And given the right set of circumstances, couldn't some people make a very noisy disclosure without entering OVDI?
1.I believe (Anonymous?) mentioned an Opt Out case where the penalty assessed was
ReplyDeletethe same as under the OVDI- could someone point me to the details on this case
please ?
1.a) There was also a very recent post by Mr. Patel, which indicated their firm had received several favorable Opt out results. Would someone be kind enough to point me to this?
( Sorry, I'm a new user and seem to be a bit of a novice at using this blog)
2. After Opt Out, have taxpayers been interviewed by the IRS, or does the IRS
decide based on a decision made based on the Opt out Letter the taxpayer later
sends? ie what is the "typical" or most common process if there is such a thing
3. After Opt Out, does anyone have an instance of the CPAs or Tax
preparers being interviewed by the IRS with reference to the clients case?

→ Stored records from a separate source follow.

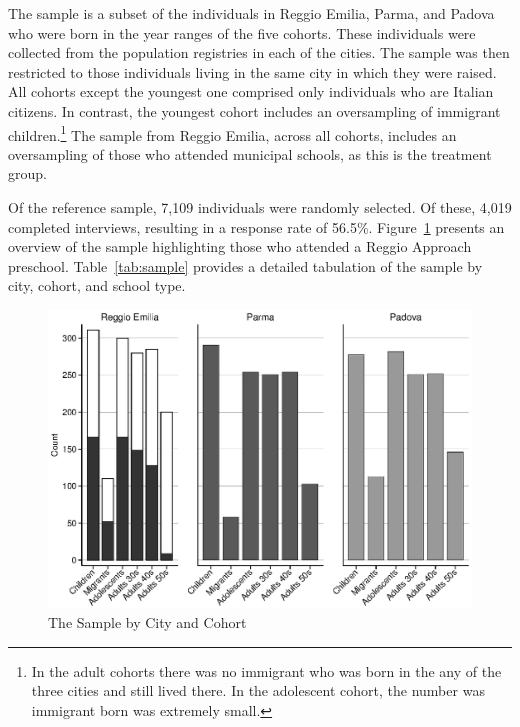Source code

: The sample is a subset of the individuals in Reggio Emilia, Parma, and Padova who were born in the year ranges of the five cohorts.  These individuals were collected from the population registries in each of the cities. The sample was then restricted to those individuals living in the same city in which they were raised. All cohorts except the youngest one comprised only individuals who are Italian citizens. In contrast, the youngest cohort includes an oversampling of immigrant children.\footnote{In the adult cohorts there was no immigrant who was born in the any of the three cities and still lived there. In the adolescent cohort, the number was immigrant born was extremely small.} The sample from Reggio Emilia, across all cohorts, includes an oversampling of those who attended municipal schools, as this is the treatment group.

Of the reference sample, 7,109 individuals were randomly selected. Of these, 4,019 completed interviews, resulting in a response rate of 56.5\%. Figure~\ref{fig:sample} presents an overview of the sample highlighting those who attended a Reggio Approach preschool. Table~\ref{tab:sample} provides a detailed tabulation of the sample by city, cohort, and school type.

\begin{figure}[H]
\begin{center}
\caption{The Sample by City and Cohort}\label{fig:sample}
	\includegraphics[width=.9\textwidth]{../../Output/sample.eps}
\end{center}
\end{figure}

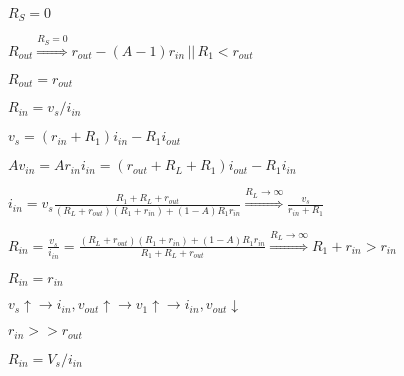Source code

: \documentclass{article}
\def\lthtmlcheckvsize{\ifdim\ht\sizebox<\vsize 
  \ifdim\wd\sizebox<\hsize\expandafter\hfill\fi \expandafter\vfill
  \else\expandafter\vss\fi}%
\begin{document}
{\newpage\clearpage
{}%
$ R_S=0$%
\lthtmlindisplaymathZ
\lthtmlcheckvsize\clearpage}

{\newpage\clearpage
{}%
$\displaystyle R_{out}\stackrel{R_S=0}{\Longrightarrow} r_{out}-(A-1) r_{in}\,||\,R_1 < r_{out}$%
\lthtmlindisplaymathZ
\lthtmlcheckvsize\clearpage}

{\newpage\clearpage
{}%
$ R_{out}=r_{out}$%
\lthtmlindisplaymathZ
\lthtmlcheckvsize\clearpage}

{\newpage\clearpage
{}%
$ R_{in}=v_s/i_{in}$%
\lthtmlindisplaymathZ
\lthtmlcheckvsize\clearpage}

{\newpage\clearpage
{}%
$\displaystyle v_s=(r_{in}+R_1) i_{in}-R_1 i_{out}$%
\lthtmlindisplaymathZ
\lthtmlcheckvsize\clearpage}

{\newpage\clearpage
{}%
$\displaystyle A v_{in}=Ar_{in}i_{in}=(r_{out}+R_L+R_1)i_{out}-R_1i_{in}$%
\lthtmlindisplaymathZ
\lthtmlcheckvsize\clearpage}

{\newpage\clearpage
{}%
$\displaystyle i_{in}=v_s \frac{R_1+R_L+r_{out}}{(R_L+r_{out})(R_1+r_{in})+(1-A)R_1r_{in}}
\stackrel{R_L\rightarrow \infty}{\Longrightarrow} \frac{v_s}{r_{in}+R_1}$%
\lthtmlindisplaymathZ
\lthtmlcheckvsize\clearpage}

{\newpage\clearpage
{}%
$\displaystyle R_{in}=\frac{v_s}{i_{in}}=\frac{(R_L+r_{out})(R_1+r_{in})+(1-A)R_1r_{in}}{R_1+R_L+r_{out}}
\stackrel{R_L\rightarrow \infty}{\Longrightarrow} R_1+r_{in}>r_{in}$%
\lthtmlindisplaymathZ
\lthtmlcheckvsize\clearpage}

{\newpage\clearpage
{}%
$ R_{in}=r_{in}$%
\lthtmlindisplaymathZ
\lthtmlcheckvsize\clearpage}

{\newpage\clearpage
{}%
$\displaystyle v_s\uparrow \rightarrow i_{in}, v_{out}\uparrow \rightarrow v_1\uparrow
\rightarrow i_{in}, v_{out}\downarrow$%
\lthtmlindisplaymathZ
\lthtmlcheckvsize\clearpage}

{\newpage\clearpage
{}%
$ r_{in}>>r_{out}$%
\lthtmlindisplaymathZ
\lthtmlcheckvsize\clearpage}

{\newpage\clearpage
{}%
$ R_{in}=V_s/i_{in}$%
\lthtmlindisplaymathZ
\lthtmlcheckvsize\clearpage}
\end{document}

4. Are there any cases of favorable Opt out results for Naturalized US Citizens? (vs. the cases below which seem to be US Citizens or Green card Holders residing overseas?)
5.What is the average or typical wait time to receive a response from the IRS AFTER Opting out ?
6. In my case the penalty proposed is 7X the tax owed . For example, if the tax owed on the overseas income is $20K (over 8 years), the proposed penalty is ~$150K
Does anyone else know of such a lop-sided penalty?
*********************************************************************
Re: below : I am in agreement with Anonymous's comments. OVDI is a good deal for egregious violators- 27.5% of some dubiously acquired gains may not cause much harm for a wealthy person
For benign ( and perhaps naive actors) , the OVDI is a bad deal
After going through the OVDI nightmare myself and still being in it, I realize I was naive. Most, if not, all lawyers will advise you to enter the OVDI program- that's their paycheck , but the taxpayer should expect to pay the penalties 27.5% etc
I agree there is a strong case to be made for simply filing amended tax returns . The IRS cannot force you to join the OVDI- its a Voluntary program. I know of one case where the IRS asked the taxpayer to join the OVDI after he sent in Amended returns and the taxpayer refused. He keeps getting 45 day notices to join the OVDI. I suppose the IRS could audit him but it cant force anyone to join.
The sad thing is, the IRS's aggressive statements about the OVDI have resulted in SCARING people and toll of countless hours, $, energy and anxiety to innocent or at best negligent or uninformed taxpayers who are viewed under the default lens of being 'Tax Cheats'. This is further amplified by the press specially Forbes.
HonestAbe94
1.a. I suggest you use the search feature to locate Mr. Patel's information.
ReplyDelete2. In all opt outs I have done, the taxpayer(s) has(have) been interviewed. Keep in mind that the opt out is supposedly an audit, but unless the amended returns and FBARs are in some way deficient (they should not be), then the only thing left to audit is the FBAR penalty. This requires an interview of the taxpayers and, if they used a preparer, the preparer (including getting the files of the preparer which will include the organizer if the preparer got one).
3. See above. In every instance where a preparer was used, the preparer has been interviewed and the relevant files obtained.
4. Yes.
5. There are several levels of wait. Wait until the "audit" process starts? In my experience it "starts" with the taxpayer interview and then goes to the preparer interview. It then goes quiet for a while, as the IRS processes the case internally (including a committee review of the agent's recommendations which are not shared with the taxpayer). The whole process can take several months (say 3-4 months), but the IRS is getting better (i.e., more timely) about processing the opt outs.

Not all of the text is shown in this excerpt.